## What is required
In the records below, find each line with "送料無料" and copy it.

━━ Supplied material ━━

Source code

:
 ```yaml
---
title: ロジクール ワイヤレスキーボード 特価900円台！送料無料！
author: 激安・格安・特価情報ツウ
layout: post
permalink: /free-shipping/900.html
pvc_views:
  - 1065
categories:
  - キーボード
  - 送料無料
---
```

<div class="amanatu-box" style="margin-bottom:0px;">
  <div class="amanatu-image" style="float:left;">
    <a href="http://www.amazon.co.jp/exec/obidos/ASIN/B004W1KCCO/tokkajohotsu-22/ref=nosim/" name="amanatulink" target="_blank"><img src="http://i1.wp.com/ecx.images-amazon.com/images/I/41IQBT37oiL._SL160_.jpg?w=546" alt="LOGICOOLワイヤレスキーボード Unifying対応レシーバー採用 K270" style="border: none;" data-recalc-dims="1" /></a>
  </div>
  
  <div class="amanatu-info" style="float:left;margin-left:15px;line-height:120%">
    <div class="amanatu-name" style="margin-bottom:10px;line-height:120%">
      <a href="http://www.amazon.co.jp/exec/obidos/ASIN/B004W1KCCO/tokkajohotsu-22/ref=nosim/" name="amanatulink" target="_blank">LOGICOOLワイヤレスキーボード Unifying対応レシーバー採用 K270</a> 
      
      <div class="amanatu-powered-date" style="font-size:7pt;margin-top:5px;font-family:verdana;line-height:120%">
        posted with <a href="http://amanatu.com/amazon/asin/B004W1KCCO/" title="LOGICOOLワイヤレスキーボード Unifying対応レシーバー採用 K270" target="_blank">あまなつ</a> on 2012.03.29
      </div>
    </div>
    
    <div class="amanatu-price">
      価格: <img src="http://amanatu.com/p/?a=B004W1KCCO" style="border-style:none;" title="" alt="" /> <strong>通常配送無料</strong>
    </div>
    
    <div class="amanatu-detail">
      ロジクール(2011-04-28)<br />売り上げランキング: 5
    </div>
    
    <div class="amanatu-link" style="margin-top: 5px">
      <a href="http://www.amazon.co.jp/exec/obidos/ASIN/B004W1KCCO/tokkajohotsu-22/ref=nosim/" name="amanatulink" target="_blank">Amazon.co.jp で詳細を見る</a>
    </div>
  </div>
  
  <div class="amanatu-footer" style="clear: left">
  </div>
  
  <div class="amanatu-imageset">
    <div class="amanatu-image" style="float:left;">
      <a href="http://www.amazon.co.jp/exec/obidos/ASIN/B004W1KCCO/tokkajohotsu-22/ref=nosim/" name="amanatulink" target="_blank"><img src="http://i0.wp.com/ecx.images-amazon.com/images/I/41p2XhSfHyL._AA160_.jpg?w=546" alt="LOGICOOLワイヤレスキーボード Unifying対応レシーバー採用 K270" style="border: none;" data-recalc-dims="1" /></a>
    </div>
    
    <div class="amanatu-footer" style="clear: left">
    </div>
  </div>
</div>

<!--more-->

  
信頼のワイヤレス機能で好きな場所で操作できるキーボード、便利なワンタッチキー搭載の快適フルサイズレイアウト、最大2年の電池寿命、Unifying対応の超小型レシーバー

━━━

## Exercise answer
title: ロジクール ワイヤレスキーボード 特価900円台！送料無料！
  - 送料無料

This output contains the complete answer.